Nel 1968, quando ottiene un’importante affermazione internazionale con Michael mio (un romanzo che rimanda in maniera esplicita alla tormentata vicenda sentimentale dei genitori), Amos Oz ha già assunto un ruolo di rilievo nella vita pubblica israeliana. Nel 1967, infatti, è tra i primissimi a battersi per la soluzione dei due Stati, auspicando un compromesso per il quale continuerà a spendersi fino all’ultimo, a dispetto del mutare degli equilibri politici. «Per me il compromesso è sinonimo di vita – dichiarava nelle interviste – e il suo nemico non è l’idealismo, ma il fanatismo».

Contro il fanatismo è, non a caso, il titolo di uno dei suoi saggi più noti, dettato nei primi anni Duemila, quando il gioco delle reciproche intransigenze si stava facendo spietato.

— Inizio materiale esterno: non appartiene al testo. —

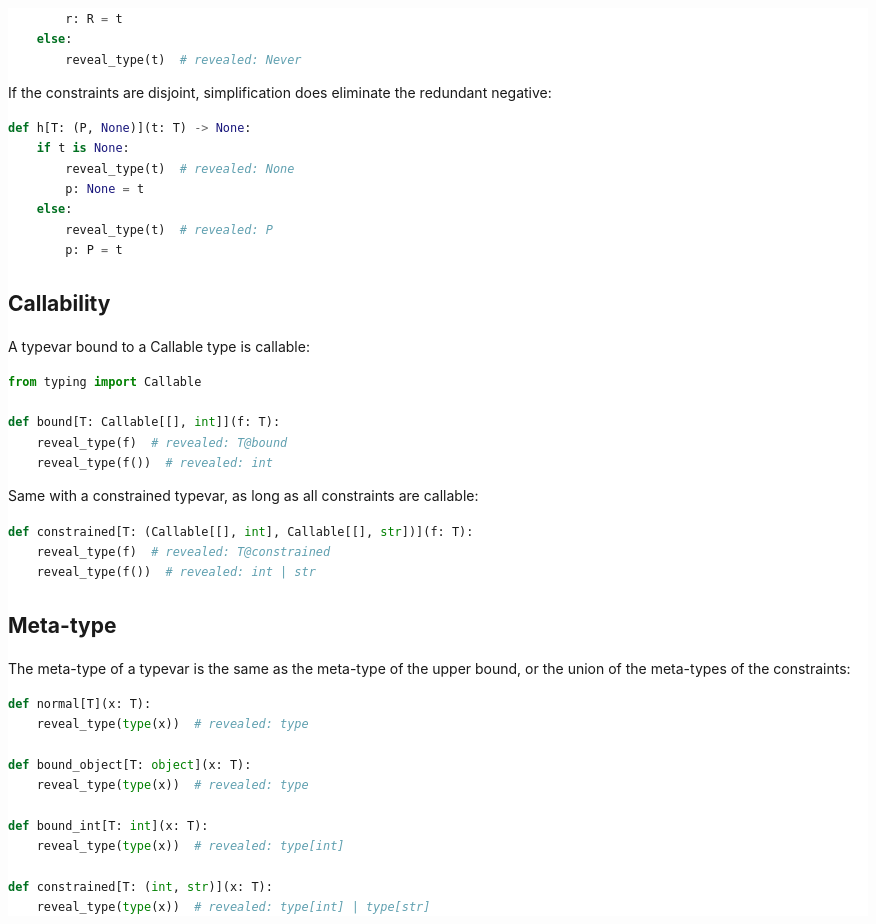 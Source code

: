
 ```py
        r: R = t
    else:
        reveal_type(t)  # revealed: Never
```

If the constraints are disjoint, simplification does eliminate the redundant negative:

```py
def h[T: (P, None)](t: T) -> None:
    if t is None:
        reveal_type(t)  # revealed: None
        p: None = t
    else:
        reveal_type(t)  # revealed: P
        p: P = t
```

## Callability

A typevar bound to a Callable type is callable:

```py
from typing import Callable

def bound[T: Callable[[], int]](f: T):
    reveal_type(f)  # revealed: T@bound
    reveal_type(f())  # revealed: int
```

Same with a constrained typevar, as long as all constraints are callable:

```py
def constrained[T: (Callable[[], int], Callable[[], str])](f: T):
    reveal_type(f)  # revealed: T@constrained
    reveal_type(f())  # revealed: int | str
```

## Meta-type

The meta-type of a typevar is the same as the meta-type of the upper bound, or the union of the
meta-types of the constraints:

```py
def normal[T](x: T):
    reveal_type(type(x))  # revealed: type

def bound_object[T: object](x: T):
    reveal_type(type(x))  # revealed: type

def bound_int[T: int](x: T):
    reveal_type(type(x))  # revealed: type[int]

def constrained[T: (int, str)](x: T):
    reveal_type(type(x))  # revealed: type[int] | type[str]
```


[pep 695]: https://peps.python.org/pep-0695/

Ancora attualissimo, è un libro che si legge anche come testimonianza dell’impegno di cui Oz si era fatto carico con convinzione sempre maggiore a fianco di altri due grandi scrittori israeliani, Abraham Yehoshua e David Grossman. Insieme, si sono spesso espressi contro ogni inasprimento dei rapporti con la comunità palestinese. L’aperto contrasto di Oz rispetto alle decisioni prese dal premier Benjamin Netanyahu non ha impedito a quest’ultimo di esprimere cordoglio per la scomparsa di quello che ha voluto definire «un gigante letterario».

Vincitore di numerosi riconoscimenti internazionali (dal Principe delle Asturie al Grinzane Bottari Lattes, dal Premio per la pace dei Librai tedeschi alla Legion d’Onore, senza dimenticare il Premio nazionale di Israele), Amos Oz è stato più volte sfiorato dal Nobel, che avrebbe coronato in modo più che ragionevole un’avventura umana e letteraria di ineguagliabile complessità e finezza. I suoi libri sono storie di Israele e sono, per questo, storie di famiglia. Moltissimi i titoli, distribuiti tra il microcosmo del kibbutz (si pensi a Una pace perfetta, ad Altrove, forse, ma anche ai racconti di Tra amici e di Scene dalla vita di un villaggio) e lo scandaglio storico (Il monte del cattivo consiglio è ambientato negli anni immediatamente precedenti la nascita dello Stato di Israele, mentre Tocca l’acqua, tocca il vento si concentra sulle persecuzioni naziste), tra l’analisi delle relazioni amorose (come in La scatola nera e Conoscere una donna ) e l’apparente divagazione favolistica (sorprendente, in questo senso, il clima evocato da D’un tratto nel folto del bosco).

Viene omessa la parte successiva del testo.